10/07/2005

Elasticity

I came across an article in Business Week talking about the sales forecasts of the upcoming holiday season for retailers. Due to hurricane Katrina, loss of jobs has led to a decrease in income for many people. The increase in gasoline and heating oil prices also exacerbate the situation, leaving less income to spend in retail stores. In light of our recent discussion on elasticity of demand, I found this article highly interesting. Not surprisingly, while many retailers saw a drop in same-store sales this September, Wal-Mart managed to show a 3.8 per cent increase in sales. Costco also saw an increase in sales. This is to be expected, since a drop in income would lead people to shop for cheaper things. Another thing I found interesting was the drop in sales from high-end retailers such as Ann Taylor and Talbots, since we've been talking about how a brand name tends to decrease elasticity. However, teens seem to be loyal to their brands. Abercrombie and Fitch and American Eagle seem to have a relatively inelastic demand, as increased same-store sales exceeded their September estimates.

2 comments:

Logan said...

I like your blog Ann.

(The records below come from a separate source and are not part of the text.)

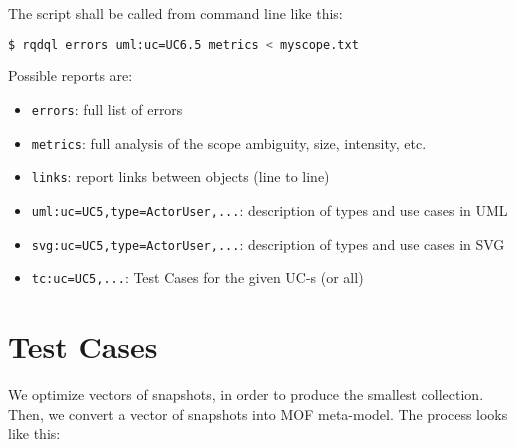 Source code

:\documentclass{article}
\begin{document}
    The script shall be called from command line like this:

    \begin{lstlisting}[language=bash]
$ rqdql errors uml:uc=UC6.5 metrics < myscope.txt
    \end{lstlisting}

    Possible reports are:

    \begin{itemize}
        \item \texttt{errors}: full list of errors
        \item \texttt{metrics}: full analysis of the scope ambiguity, size, intensity, etc.
        \item \texttt{links}: report links between objects (line to line)
        \item \texttt{uml:uc=UC5,type=ActorUser,...}: description of types and use cases in UML
        \item \texttt{svg:uc=UC5,type=ActorUser,...}: description of types and use cases in SVG
        \item \texttt{tc:uc=UC5,...}: Test Cases for the given UC-s (or all)
    \end{itemize}

\section{Test Cases}\label{sec:test-cases}

    We optimize vectors of snapshots, in order
    to produce the smallest collection.
    Then, we convert a vector of snapshots into MOF meta-model.
    The process looks like this:

\end{document}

I think that you have a good grasp on what elasticity means, when income drops people resort to shopping in cheaper stores. But there is something else to consider, Costco is a bulk retailer who sells large quantities of food and other items at a discounted price. Do you think that Costco's sales have increased because in the wake of many natural disasters, people have begun to feel a need to stock-up on the essentials for survival?

Dr. Tufte said...

I think this is a pretty solid application of elasticity, Ann.

One thought to add is that Wal-Mart and Costco are the brand, rather than the different brands they sell inside. People went to these places because they had a brand image of affordability.

Part of the reason that retailers focus on teenagers and young adults is precisely because they have more inelastic demands.